Find the lines below holding the word "CommitManager" and copy each of them.
** ENTRIES SHOWN follows **
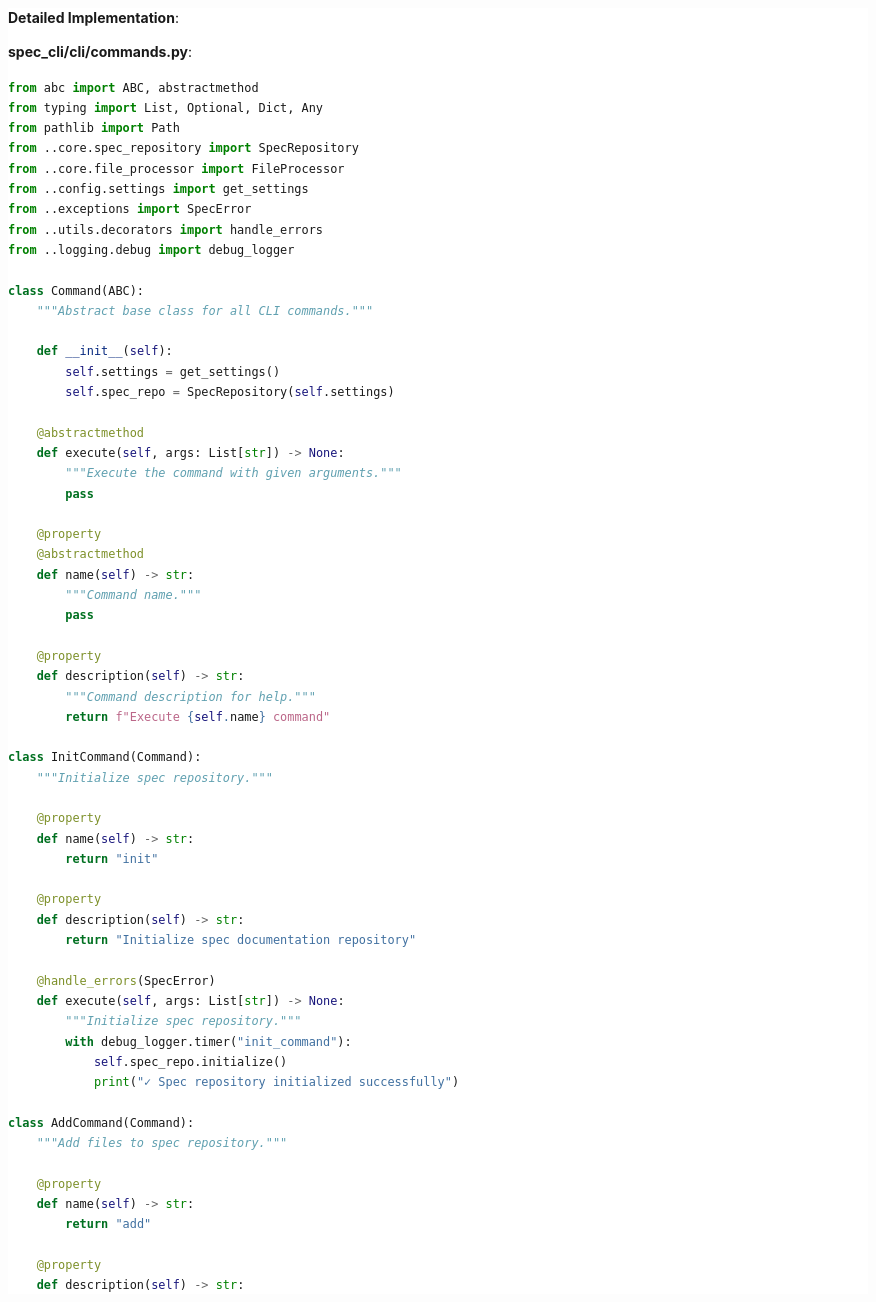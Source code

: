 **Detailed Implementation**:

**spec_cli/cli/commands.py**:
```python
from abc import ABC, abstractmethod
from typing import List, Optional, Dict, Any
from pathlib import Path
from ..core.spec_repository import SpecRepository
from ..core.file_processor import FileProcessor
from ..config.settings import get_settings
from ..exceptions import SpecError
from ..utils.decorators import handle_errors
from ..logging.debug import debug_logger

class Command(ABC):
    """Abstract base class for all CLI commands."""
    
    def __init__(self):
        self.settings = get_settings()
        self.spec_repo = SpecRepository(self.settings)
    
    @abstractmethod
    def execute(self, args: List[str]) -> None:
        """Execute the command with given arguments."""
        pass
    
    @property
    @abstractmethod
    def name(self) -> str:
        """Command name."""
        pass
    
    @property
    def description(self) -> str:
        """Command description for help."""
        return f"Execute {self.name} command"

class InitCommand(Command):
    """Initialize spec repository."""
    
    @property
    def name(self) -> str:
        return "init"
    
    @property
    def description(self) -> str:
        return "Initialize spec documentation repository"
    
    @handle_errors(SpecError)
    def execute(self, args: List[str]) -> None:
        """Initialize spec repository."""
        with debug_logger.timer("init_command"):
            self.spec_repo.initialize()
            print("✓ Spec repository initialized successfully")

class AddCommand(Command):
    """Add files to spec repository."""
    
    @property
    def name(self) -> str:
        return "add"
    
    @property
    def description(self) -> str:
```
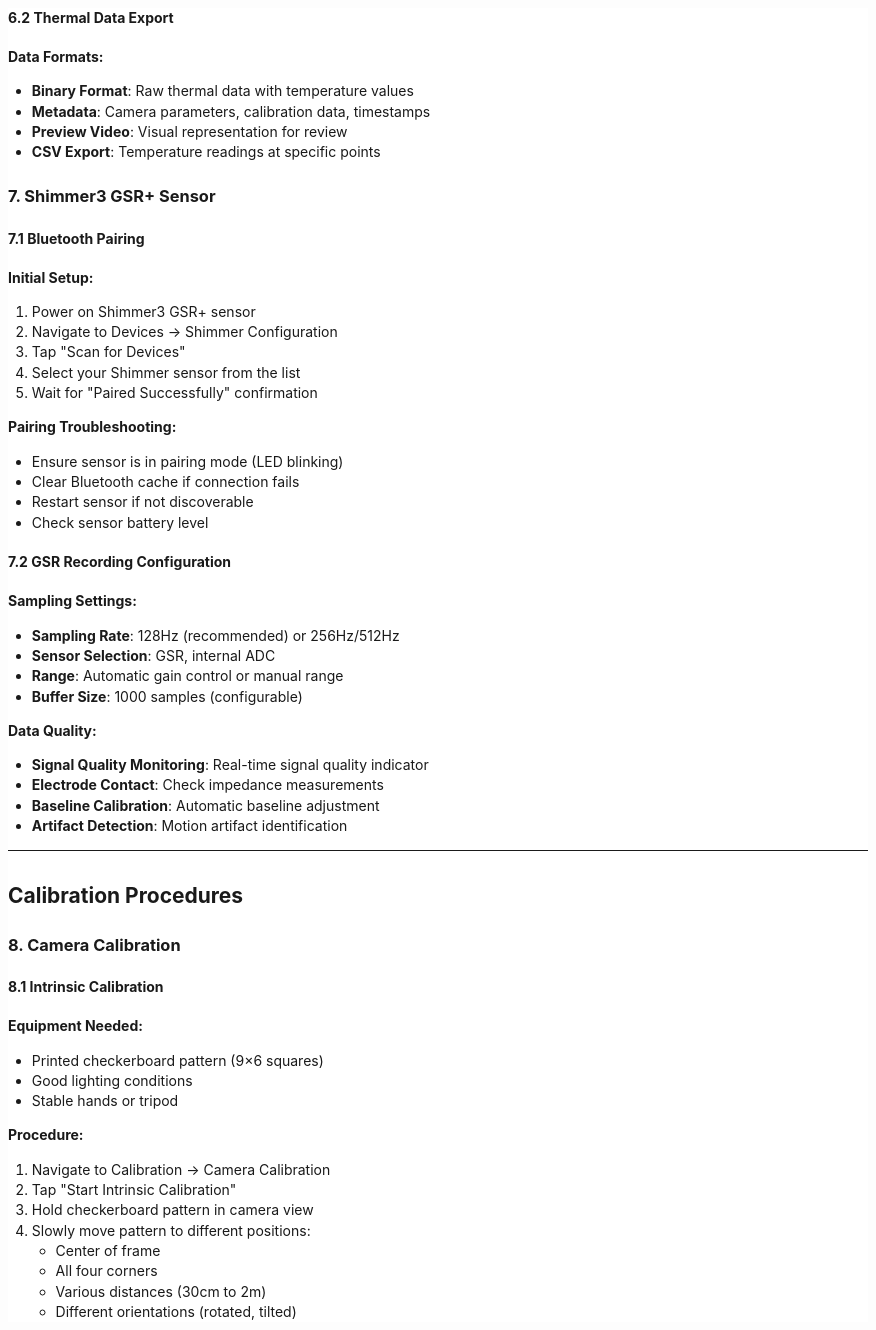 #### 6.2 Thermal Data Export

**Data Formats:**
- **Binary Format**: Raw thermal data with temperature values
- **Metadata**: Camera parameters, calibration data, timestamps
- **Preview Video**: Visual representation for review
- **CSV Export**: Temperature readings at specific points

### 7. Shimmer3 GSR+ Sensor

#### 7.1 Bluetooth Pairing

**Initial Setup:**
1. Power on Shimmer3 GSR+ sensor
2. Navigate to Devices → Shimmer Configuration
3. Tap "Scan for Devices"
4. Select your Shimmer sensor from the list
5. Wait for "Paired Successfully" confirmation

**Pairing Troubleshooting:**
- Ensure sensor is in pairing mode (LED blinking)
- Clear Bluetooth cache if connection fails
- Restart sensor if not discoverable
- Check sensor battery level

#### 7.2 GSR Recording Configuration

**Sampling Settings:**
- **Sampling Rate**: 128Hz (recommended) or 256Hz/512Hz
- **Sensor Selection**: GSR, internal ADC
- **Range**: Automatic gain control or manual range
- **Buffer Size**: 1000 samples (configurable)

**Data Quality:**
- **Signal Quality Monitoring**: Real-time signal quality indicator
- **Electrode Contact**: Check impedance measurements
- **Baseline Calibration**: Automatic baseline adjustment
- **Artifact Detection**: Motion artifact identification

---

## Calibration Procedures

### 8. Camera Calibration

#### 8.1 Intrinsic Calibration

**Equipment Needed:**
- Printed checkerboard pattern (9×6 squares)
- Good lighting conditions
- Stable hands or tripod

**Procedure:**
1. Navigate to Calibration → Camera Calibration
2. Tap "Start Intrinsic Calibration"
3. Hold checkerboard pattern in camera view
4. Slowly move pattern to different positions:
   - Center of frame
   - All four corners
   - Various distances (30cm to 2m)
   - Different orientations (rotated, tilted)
** End of ENTRIES SHOWN **
** ENTRIES SHOWN follows **
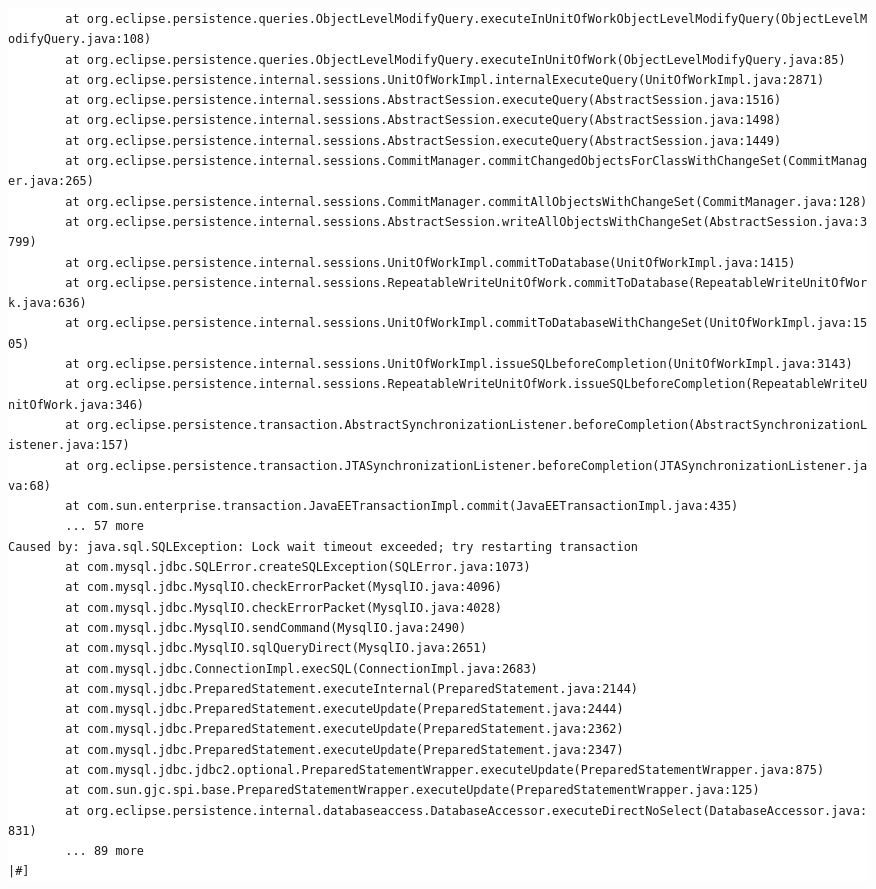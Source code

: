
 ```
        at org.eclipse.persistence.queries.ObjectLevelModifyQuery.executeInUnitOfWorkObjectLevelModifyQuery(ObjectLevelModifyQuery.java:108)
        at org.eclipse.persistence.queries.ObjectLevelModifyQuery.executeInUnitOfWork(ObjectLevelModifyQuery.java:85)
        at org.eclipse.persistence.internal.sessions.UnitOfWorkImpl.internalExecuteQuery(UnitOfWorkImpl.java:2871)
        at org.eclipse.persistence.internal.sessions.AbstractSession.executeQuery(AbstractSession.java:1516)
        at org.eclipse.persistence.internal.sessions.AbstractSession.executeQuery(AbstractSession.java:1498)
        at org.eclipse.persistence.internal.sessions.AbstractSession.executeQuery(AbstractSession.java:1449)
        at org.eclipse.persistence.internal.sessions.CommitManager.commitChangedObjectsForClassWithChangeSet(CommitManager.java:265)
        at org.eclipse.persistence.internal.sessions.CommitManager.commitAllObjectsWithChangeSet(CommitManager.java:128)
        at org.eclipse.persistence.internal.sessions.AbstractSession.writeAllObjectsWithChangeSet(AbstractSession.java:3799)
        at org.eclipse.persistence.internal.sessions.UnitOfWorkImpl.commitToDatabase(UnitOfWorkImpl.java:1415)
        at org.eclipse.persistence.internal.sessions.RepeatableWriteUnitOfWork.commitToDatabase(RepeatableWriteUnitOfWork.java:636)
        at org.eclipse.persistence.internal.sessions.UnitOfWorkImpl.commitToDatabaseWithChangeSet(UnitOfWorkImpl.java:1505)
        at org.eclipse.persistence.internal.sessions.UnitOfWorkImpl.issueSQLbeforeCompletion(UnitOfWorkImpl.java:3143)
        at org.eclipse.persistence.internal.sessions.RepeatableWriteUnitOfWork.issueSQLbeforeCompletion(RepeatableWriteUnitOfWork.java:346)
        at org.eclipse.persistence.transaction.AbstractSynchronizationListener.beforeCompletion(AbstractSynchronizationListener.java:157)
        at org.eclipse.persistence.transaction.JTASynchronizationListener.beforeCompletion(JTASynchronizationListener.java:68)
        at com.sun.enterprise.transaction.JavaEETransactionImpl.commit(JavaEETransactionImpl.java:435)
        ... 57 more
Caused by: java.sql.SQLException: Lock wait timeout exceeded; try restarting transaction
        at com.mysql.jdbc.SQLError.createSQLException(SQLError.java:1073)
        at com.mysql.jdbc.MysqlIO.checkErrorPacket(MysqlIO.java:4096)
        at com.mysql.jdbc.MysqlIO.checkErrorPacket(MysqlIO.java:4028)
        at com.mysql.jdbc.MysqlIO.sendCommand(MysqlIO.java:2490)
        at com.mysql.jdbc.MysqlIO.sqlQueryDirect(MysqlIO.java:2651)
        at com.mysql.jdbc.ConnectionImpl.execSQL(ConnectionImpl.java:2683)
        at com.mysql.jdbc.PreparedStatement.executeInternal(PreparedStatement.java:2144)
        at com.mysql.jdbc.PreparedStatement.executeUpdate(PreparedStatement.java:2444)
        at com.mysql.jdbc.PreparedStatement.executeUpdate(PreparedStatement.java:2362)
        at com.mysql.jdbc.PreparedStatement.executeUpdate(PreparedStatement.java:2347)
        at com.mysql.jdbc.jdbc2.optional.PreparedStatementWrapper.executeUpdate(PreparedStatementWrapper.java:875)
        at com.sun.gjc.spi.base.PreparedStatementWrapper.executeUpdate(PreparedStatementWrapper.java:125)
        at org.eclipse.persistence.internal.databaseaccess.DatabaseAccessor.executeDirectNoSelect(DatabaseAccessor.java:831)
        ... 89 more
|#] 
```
** End of ENTRIES SHOWN **
> [SOLUTION TO THIS EXERCISE]
        at org.eclipse.persistence.internal.sessions.CommitManager.commitChangedObjectsForClassWithChangeSet(CommitManager.java:265)
        at org.eclipse.persistence.internal.sessions.CommitManager.commitAllObjectsWithChangeSet(CommitManager.java:128)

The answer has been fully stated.